Secretary of State Colin Powell and his stalwarts love to rassle their detested cross-town foes, the Pentagon neocons and Vice President Cheney, and the release of Bob Woodward's new book, Plan of Attack, has given the two squads fresh motivation for another round of gouging and biting. The venue for today's (Monday, April 19) match is Page One of the New York Times, where "Airing of Powell's Misgivings Tests Cabinet Ties" by reporter Steven R. Weisman sets Powell supporters against the anti-Powell forces in a battle of deprecation.
The downside of this tag-team match is that neither side is on the record. Why? Because the Washington Rasslin' Rulebook states that nobody lower than Cabinet rank can speak his mind on the record without authority from above. But many of these notables will speak, if it suits their purposes, to a reporter giving them the gift of anonymity. When a reporter gathers a slew of anonymous sources for one piece, it's like listening to a bunch of middle-aged men with bags over their heads shouting ugly things at one another.

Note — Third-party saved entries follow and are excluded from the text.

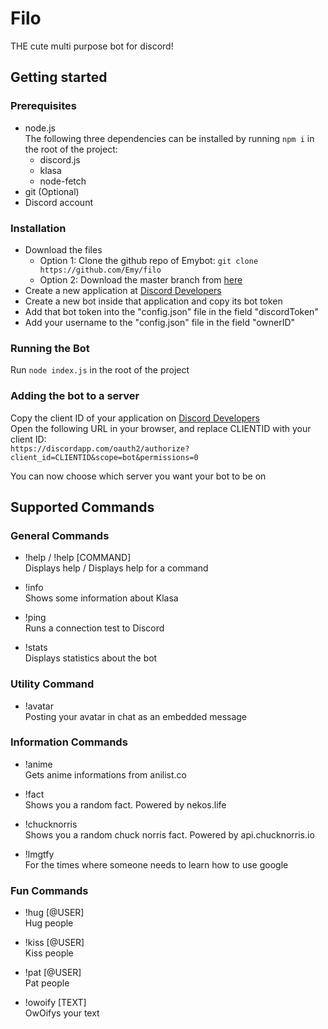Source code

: # Filo

THE cute multi purpose bot for discord!

## Getting started

### Prerequisites

  - node.js\
    The following three dependencies can be installed by running `npm i` in the root of the project:
    - discord.js
    - klasa
    - node-fetch
  - git (Optional)
  - Discord account

### Installation

  - Download the files
     - Option 1: Clone the github repo of Emybot: `git clone https://github.com/Emy/filo`
     - Option 2: Download the master branch from [here](https://github.com/Emy/filo/archive/master.zip)
  - Create a new application at [Discord Developers](https://discordapp.com/developers/)
  - Create a new bot inside that application and copy its bot token
  - Add that bot token into the "config.json" file in the field "discordToken"
  - Add your username to the "config.json" file in the field "ownerID"

### Running the Bot

  Run `node index.js` in the root of the project

### Adding the bot to a server
<!---
  TODO: Describe a better option
  There has to be a better/easier/normal way to do this than this.
-->

  Copy the client ID of your application on [Discord Developers](https://discordapp.com/developers/)\
  Open the following URL in your browser, and replace CLIENTID with your client ID:\
  `https://discordapp.com/oauth2/authorize?client_id=CLIENTID&scope=bot&permissions=0` 

  You can now choose which server you want your bot to be on

## Supported Commands

### General Commands

  - !help / !help [COMMAND]\
    Displays help / Displays help for a command

  - !info\
    Shows some information about Klasa

  - !ping\
    Runs a connection test to Discord

  - !stats\
    Displays statistics about the bot

### Utility Command

  - !avatar\
    Posting your avatar in chat as an embedded message

### Information Commands

  - !anime\
    Gets anime informations from anilist.co 

  - !fact\
    Shows you a random fact. Powered by nekos.life

  - !chucknorris\
    Shows you a random chuck norris fact. Powered by api.chucknorris.io

  - !lmgtfy\
    For the times where someone needs to learn how to use google

### Fun Commands

  - !hug [@USER]\
    Hug people

  - !kiss [@USER]\
    Kiss people

  - !pat [@USER]\
    Pat people

  - !owoify [TEXT]\
    OwOifys your text
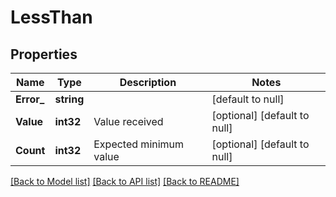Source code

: # LessThan

## Properties
Name | Type | Description | Notes
------------ | ------------- | ------------- | -------------
**Error_** | **string** |  | [default to null]
**Value** | **int32** | Value received | [optional] [default to null]
**Count** | **int32** | Expected minimum value | [optional] [default to null]

[[Back to Model list]](../README.md#documentation-for-models) [[Back to API list]](../README.md#documentation-for-api-endpoints) [[Back to README]](../README.md)


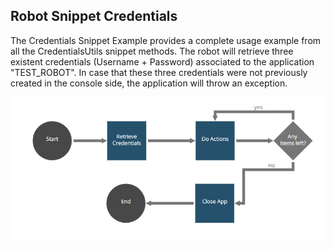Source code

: 
## Robot Snippet Credentials


The Credentials Snippet Example provides a complete usage example from all the
CredentialsUtils snippet methods. The robot will retrieve three existent
credentials (Username + Password) associated to the application "TEST_ROBOT".
In case that these three credentials were not previously created in the
console side, the application will throw an exception.

![AppianRPA](img/workflow.jpg)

On the pro-Powell side, Weisman collects the sentiments of "People close to Mr. Powell," "The people close to him," "an official close to Mr. Powell," "Other officials close to Mr. Powell," "one person close to Mr. Powell," "another official," "an administration official who defends Mr. Powell's actions," "a European diplomat," "people long familiar with Mr. Powell's thinking," and "a senior aide to Mr. Powell."
Is "an official close to Mr. Powell" the same bagged head as "one person close to Mr. Powell"? Is "another official" the same guy as "a senior aide to Mr. Powell"?
On the anti-Powell side we find "Critics of Mr. Powell in the hawkish wing of the administration," "Several," "people in the administration," "several officials," "an official," and "Another official, who like others declined to be identified because of the political sensitivity of their criticism."
This looks like an even match, although either team could have three or 13 grapplers.
The only identifiable rassler in the bunch seems to be Deputy Secretary of State Richard L. Armitage, a Powell loyalist with a mouth (and body) to rival that of "Macho Man" Randy Savage. Just prior to joining the Bush administration—and accepting the gag that goes with it—Armitage denounced Powell's critics to the Washington Post's Steven Mufson, saying, "Frank Gaffney, Gary Bauer, these pissants who have never served in uniform—who would you rather have represent the nation, them or Colin Powell?" "Pissant" seems to be one of Armitage's favorite terms of derision. In a March 11, 2002, piece in The New Yorker, Seymour M. Hersh reported the angry response of a "senior State Department official" to Pentagon whispers that Armitage and Powell had lost their nerve. The official told Hersh he was ready to meet his "pissant" detractors in the Pentagon "anytime, anywhere." Sounds like Richard "Pissant" Armitage, doesn't it?
It's probably a good thing for Armitage's career that they've forced the gag on him—it helps protect him from himself. Weisman quotes nothing as colorful as "pissant" today, but any one of four meaty blind quotes in the Times piece could be Armitage.
Quote No. 1:
"Is the secretary going to be undercut for having been right?" asked an official close to Mr. Powell. "I don't think so. Undercut compared to who? Donald Rumsfeld? Dick Cheney? These are people who have some real problems right now. They're not reading Bob Woodward's book. They're reading the dispatches in the field."